Given records below:
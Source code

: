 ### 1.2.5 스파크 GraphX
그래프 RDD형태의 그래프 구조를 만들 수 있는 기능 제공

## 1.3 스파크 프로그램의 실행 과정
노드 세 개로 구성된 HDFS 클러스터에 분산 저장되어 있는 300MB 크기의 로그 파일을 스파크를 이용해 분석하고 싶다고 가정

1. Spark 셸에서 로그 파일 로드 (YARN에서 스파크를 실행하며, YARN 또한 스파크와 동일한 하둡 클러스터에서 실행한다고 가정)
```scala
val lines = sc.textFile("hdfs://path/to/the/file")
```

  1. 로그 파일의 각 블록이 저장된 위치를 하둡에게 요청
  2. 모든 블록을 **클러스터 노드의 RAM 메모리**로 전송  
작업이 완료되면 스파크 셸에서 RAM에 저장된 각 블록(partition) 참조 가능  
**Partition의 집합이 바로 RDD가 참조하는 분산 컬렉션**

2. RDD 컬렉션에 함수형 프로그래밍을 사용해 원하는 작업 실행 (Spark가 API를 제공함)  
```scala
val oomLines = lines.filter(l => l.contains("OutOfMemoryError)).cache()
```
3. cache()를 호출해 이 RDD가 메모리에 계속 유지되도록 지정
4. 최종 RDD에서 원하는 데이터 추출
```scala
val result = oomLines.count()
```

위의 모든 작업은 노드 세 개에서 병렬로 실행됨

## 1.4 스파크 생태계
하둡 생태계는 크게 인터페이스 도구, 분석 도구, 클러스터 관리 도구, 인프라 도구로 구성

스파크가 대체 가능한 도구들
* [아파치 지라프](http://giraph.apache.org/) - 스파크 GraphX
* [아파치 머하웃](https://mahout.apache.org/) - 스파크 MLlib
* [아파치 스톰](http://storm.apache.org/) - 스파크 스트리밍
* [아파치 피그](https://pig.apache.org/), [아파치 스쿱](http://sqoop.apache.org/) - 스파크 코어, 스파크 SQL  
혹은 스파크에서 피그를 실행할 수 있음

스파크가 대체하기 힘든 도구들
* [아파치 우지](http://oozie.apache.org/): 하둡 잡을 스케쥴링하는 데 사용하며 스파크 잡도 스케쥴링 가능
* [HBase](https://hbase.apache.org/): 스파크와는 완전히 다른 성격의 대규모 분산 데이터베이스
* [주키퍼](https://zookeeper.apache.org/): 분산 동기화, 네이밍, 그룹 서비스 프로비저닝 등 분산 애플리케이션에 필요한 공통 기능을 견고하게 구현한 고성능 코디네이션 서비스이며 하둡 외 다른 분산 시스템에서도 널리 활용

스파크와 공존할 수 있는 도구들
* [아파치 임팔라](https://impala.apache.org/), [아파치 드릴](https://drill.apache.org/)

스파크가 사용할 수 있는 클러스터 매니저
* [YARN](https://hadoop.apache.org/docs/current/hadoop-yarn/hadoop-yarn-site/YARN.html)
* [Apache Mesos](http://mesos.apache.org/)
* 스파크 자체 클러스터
End of Given records.
Your instructions: Nothing beyond the line containing "- 스파크 GraphX" is to be output; the lines above, from the first one onward to that line, are to be transcribed exactly.

Response to the task:
Source code

: ### 1.2.5 스파크 GraphX
그래프 RDD형태의 그래프 구조를 만들 수 있는 기능 제공

## 1.3 스파크 프로그램의 실행 과정
노드 세 개로 구성된 HDFS 클러스터에 분산 저장되어 있는 300MB 크기의 로그 파일을 스파크를 이용해 분석하고 싶다고 가정

1. Spark 셸에서 로그 파일 로드 (YARN에서 스파크를 실행하며, YARN 또한 스파크와 동일한 하둡 클러스터에서 실행한다고 가정)
```scala
val lines = sc.textFile("hdfs://path/to/the/file")
```

  1. 로그 파일의 각 블록이 저장된 위치를 하둡에게 요청
  2. 모든 블록을 **클러스터 노드의 RAM 메모리**로 전송  
작업이 완료되면 스파크 셸에서 RAM에 저장된 각 블록(partition) 참조 가능  
**Partition의 집합이 바로 RDD가 참조하는 분산 컬렉션**

2. RDD 컬렉션에 함수형 프로그래밍을 사용해 원하는 작업 실행 (Spark가 API를 제공함)  
```scala
val oomLines = lines.filter(l => l.contains("OutOfMemoryError)).cache()
```
3. cache()를 호출해 이 RDD가 메모리에 계속 유지되도록 지정
4. 최종 RDD에서 원하는 데이터 추출
```scala
val result = oomLines.count()
```

위의 모든 작업은 노드 세 개에서 병렬로 실행됨

## 1.4 스파크 생태계
하둡 생태계는 크게 인터페이스 도구, 분석 도구, 클러스터 관리 도구, 인프라 도구로 구성

스파크가 대체 가능한 도구들
* [아파치 지라프](http://giraph.apache.org/) - 스파크 GraphX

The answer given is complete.